I guess I'll go first with this one.
The thing that stands out the most for me about MIL with alzheimers.......
Everything is ALL ABOUT HER. I could cut my arm off and be bleeding on the floor right beside her and she would worry about who was going to bring her a cookie.
I am treated as" a nothing" in her world.
Then I feel guilty for thinking she's an old battleaxe.
Well that's my confession.
How about yours?
My answer: It's like applying for a job where one has zero professional training, yet you are hired with no pay and no set hours.
So yeah. It's about her. Maybe at 91 I think it should be? I mean it's hard to think of others when you are close to the end of your life and alone, I guess. I try to put myself in her shoes. I am her "lifeline" literally sometimes to social interaction.
As far as the loss of freedom? That is probably right up there #1 with the sense of entitlement she has.

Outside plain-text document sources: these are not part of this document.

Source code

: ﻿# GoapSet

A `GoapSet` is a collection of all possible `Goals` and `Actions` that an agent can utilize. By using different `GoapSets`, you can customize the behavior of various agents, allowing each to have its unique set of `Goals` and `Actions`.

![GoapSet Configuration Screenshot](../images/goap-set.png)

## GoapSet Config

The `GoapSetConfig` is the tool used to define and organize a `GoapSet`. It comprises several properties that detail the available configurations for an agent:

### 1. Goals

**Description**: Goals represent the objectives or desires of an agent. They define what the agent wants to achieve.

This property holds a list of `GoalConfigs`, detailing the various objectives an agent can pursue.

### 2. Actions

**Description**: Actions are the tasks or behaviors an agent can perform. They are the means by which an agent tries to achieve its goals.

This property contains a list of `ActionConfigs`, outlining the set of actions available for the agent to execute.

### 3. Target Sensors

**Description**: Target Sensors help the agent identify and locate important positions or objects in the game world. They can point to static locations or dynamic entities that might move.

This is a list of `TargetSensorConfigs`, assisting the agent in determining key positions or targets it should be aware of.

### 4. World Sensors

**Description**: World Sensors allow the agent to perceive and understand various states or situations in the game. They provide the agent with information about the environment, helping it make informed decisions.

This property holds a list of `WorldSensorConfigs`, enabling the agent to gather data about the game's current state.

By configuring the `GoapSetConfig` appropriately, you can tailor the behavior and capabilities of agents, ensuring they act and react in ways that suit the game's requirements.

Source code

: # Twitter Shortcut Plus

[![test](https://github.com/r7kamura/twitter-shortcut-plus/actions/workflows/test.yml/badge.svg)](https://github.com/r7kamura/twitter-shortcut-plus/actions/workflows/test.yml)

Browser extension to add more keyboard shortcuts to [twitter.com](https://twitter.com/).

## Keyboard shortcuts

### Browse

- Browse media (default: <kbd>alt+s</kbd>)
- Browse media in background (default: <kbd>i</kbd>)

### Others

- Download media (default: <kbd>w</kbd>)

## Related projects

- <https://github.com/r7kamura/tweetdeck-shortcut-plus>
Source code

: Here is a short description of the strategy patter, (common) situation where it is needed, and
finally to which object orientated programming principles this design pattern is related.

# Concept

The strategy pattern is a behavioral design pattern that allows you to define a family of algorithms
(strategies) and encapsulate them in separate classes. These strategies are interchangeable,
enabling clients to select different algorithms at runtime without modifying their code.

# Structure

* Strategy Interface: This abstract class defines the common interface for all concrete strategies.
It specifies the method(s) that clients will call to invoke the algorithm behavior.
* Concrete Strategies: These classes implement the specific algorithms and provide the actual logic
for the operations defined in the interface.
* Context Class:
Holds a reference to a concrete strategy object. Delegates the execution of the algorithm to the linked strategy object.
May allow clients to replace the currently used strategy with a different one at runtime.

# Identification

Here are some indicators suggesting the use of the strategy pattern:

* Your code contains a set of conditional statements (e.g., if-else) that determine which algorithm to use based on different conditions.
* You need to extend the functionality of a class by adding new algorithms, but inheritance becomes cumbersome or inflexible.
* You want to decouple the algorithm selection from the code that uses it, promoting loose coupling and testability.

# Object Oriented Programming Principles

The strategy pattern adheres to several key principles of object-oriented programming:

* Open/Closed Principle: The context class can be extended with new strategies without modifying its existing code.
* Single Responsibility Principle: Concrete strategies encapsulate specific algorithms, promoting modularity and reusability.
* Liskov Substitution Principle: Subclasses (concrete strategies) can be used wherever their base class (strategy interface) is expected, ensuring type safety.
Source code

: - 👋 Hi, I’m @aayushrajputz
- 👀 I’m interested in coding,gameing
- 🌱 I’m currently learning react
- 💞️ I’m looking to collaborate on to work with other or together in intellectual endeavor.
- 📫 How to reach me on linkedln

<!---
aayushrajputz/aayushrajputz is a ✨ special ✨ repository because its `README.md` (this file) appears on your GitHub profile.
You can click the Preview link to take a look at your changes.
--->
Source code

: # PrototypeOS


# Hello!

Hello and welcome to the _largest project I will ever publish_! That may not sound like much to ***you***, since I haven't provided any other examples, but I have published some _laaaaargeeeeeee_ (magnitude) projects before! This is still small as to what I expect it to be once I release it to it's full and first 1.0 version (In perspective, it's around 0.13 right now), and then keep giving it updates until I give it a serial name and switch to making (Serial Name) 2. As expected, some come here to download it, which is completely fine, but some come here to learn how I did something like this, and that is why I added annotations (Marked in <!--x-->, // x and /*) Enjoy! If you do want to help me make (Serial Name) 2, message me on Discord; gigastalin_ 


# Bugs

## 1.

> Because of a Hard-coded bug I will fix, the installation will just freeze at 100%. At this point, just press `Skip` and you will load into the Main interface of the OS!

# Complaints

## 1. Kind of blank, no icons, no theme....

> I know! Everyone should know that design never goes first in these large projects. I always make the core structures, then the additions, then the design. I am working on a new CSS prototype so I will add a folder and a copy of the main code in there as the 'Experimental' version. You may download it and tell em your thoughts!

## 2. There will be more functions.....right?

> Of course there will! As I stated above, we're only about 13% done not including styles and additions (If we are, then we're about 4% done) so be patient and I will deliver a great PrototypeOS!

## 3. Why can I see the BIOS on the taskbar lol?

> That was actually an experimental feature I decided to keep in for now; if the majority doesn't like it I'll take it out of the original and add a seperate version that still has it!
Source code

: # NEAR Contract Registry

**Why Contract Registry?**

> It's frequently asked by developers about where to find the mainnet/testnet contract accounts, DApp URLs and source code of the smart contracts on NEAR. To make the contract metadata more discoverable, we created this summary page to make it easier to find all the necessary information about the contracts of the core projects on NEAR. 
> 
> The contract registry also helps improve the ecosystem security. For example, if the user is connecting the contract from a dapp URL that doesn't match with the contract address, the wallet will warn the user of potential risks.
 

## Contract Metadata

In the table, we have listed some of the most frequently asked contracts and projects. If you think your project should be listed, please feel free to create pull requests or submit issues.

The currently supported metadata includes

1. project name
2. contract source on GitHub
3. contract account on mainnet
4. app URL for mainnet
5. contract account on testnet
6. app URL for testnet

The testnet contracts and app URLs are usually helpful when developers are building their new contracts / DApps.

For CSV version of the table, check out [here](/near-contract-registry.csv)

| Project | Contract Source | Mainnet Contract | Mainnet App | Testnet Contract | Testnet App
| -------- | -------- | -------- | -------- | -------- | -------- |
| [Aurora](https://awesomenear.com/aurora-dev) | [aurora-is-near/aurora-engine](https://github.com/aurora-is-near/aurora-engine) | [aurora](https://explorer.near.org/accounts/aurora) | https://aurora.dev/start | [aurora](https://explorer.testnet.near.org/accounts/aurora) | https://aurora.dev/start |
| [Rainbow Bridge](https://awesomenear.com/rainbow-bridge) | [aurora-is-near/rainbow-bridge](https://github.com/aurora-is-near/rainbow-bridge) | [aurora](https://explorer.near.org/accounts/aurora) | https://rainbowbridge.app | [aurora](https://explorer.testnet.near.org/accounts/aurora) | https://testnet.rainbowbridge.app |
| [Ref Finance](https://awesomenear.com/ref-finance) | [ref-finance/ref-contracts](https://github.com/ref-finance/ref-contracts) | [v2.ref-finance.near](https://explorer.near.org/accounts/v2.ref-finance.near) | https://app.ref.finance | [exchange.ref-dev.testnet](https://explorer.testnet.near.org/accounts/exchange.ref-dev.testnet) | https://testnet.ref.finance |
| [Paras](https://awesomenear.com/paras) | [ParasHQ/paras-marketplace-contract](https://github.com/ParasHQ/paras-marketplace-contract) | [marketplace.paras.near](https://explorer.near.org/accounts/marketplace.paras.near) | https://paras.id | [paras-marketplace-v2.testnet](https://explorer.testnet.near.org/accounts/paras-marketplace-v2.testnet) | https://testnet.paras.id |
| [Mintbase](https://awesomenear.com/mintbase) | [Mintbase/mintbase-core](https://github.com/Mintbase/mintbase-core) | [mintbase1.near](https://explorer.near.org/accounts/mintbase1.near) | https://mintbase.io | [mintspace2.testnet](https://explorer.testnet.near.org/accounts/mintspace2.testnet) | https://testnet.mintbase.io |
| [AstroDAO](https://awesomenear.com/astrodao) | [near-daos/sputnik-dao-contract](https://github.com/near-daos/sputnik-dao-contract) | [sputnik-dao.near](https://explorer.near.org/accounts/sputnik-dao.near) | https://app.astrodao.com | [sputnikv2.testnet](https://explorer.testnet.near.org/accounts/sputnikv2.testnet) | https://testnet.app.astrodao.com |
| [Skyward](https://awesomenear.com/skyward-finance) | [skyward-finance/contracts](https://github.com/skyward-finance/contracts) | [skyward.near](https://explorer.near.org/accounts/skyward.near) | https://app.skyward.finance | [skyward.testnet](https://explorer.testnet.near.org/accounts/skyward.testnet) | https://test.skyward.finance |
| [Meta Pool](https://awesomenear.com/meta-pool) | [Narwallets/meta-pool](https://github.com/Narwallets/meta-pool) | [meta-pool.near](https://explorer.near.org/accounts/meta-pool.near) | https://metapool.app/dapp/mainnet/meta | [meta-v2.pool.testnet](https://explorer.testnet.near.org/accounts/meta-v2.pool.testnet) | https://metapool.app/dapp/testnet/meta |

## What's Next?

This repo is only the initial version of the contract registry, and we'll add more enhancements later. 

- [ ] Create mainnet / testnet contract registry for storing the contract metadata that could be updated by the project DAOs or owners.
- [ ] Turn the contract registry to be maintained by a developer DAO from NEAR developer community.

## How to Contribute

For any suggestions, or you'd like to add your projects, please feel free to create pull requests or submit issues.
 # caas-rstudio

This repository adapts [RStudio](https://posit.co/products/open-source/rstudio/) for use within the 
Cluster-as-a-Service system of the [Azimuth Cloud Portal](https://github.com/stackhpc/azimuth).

I know Ash has posted I am "destroying my family" by enabling mom and not stopping her and putting my foot down, but as an only child, it's easier said than done when I know for a fact that woman is alone in the world. The truly is. She relied on my dad so much that I bite off as much as I can chew, and sometimes more; and swallow.
I love her dearly, - we all only get one mom. There are days I wish I could be left alone. Days I wish I could take a vacation. Just days where I want to not be responsible. But in the future, I know those days will come.
And no, I don't feel I am destroying myself or my family. I know inherently that my love for her and my family is the glue. I'm the lynchpin of this family. I bitch a lot, and I come here to do it (thank you for listening) but there isn't much I would change in terms of forcing life changes on her at 91 (at least while she is coherent)...... still, yes I MISS MY FREEDOM.... but there is also a song... I can't remember the artist or the name of it, but it goes "Freedom is another word for nothing left to lose....."
They need us and there has to be something good in that.
What really makes this the most difficult is the attitude of other family members and the denial of the disease. Though denial keeps them comforted since they the do not see a reason to visit of assist in ways that would be helpful to me. For crying out loud, do not take mom to lunch, fill her up with sugar immediately after bring her home for me to handle the sundowning which is extremely difficult when that sugar crash happens.